John and Phebe Westcott, whose 18th century family history decorates the blank pages between the testaments, are buried in the Old Cohansey Graveyard in New Jersey, indicating the book didn't travel far after printing (see Find A Grave reference 133675256).

In the 19th century we find traces of a Charles and Catherine Lanning (who was married to a D.W., so Charles may have been a son). Catherine's Death Notice states, "a devout Christian, illustrating in death her faith in the efficiency of Christ as her redeemer in saving to the uttermost. Thus passed away a good woman whose praise is in the churches and greatly beloved by all who knew her".

The Lanning's were likely the New Jersey Lanning family, as there is an advertisement for "Fithian.. Fancy Goods... Bridgeton", a known 19th century Bridgeton, New Jersey, business.

Physical Attributes -

Measures approx. 27.5 x 22 x 7 cm., quarto. Cambridge style binding, with three frames, in blind to the boards, connected at the corners. Spine is not decorated, with five raised bands.

The pages are not numbered, but I have collated the gatherings of printed pages using their signatures (small printer's mark at base of printed page):

Collation - A2, B to Z4, Zz4, Zzz4, 4Q4, 4R2, U*4 (OT concludes), (2 blank with family notes), NT begins, Z4, Gg4, Hh2. Concordance - I4 (but damaged after G3).

Condition -

See pictures. Vintage patina, with the pleasing look of history. Some edge wear, corner bumps, rubs, etc. to binding. Chipping at top of spine. Front board splays outward about 1 cm at fore-edge when off-shelf, but with the pressure of a nearby book closes completely easily.

Some moisture marks at title page that retract towards edges as you go in, and by Judges are only occasionally intermittent at margins; entirely free by Chronicles. Toning throughout. First 10 leaves have corners dog-eared, some chipping and edge tears, etc. from heavier use at front. Very faded name (Charles Lansing) at top of title page.

Occasional fireside ember pin-hole, foxing, dog-ear, page edge chip/tear throughout. Some inserted items leaving ghosting on facing pages. Ink smudges E3, I4. 2 cm hole margin Ccc4. Psalms has more thumbing, toning, foxing, etc.; must have been used more. Moisture mark at upper fore-edge from Apocrypha L1 to New Test. title page, then intermittent at fore-edge margin to end. Blank before NT title with name cut out at bottom 1/3rd and tear at top edge.
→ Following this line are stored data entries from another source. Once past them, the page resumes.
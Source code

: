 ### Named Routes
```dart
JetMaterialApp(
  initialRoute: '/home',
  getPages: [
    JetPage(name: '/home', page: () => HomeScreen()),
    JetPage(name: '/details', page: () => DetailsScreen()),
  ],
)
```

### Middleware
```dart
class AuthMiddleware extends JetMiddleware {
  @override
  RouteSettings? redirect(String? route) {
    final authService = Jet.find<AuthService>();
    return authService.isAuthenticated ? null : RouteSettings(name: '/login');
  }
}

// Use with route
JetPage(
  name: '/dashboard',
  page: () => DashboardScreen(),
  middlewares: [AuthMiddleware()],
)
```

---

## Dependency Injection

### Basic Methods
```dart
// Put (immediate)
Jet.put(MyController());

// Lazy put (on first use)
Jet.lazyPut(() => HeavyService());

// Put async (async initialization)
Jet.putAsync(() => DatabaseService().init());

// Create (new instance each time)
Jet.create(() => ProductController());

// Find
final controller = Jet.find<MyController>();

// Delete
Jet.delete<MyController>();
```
NT with more use, toning, thumbing, edge chips, etc.. Tear at top-edge of NT Ccc2.

Concordance (second included printing/book) with fore-edge half missing from G3 to I4 (index letters R to Z).

No flyleaf at rear.

Despite condition notes, it is holding together well, handsome in its binding, easy to peruse, and delightful with its hidden treasures relating to the previous owners.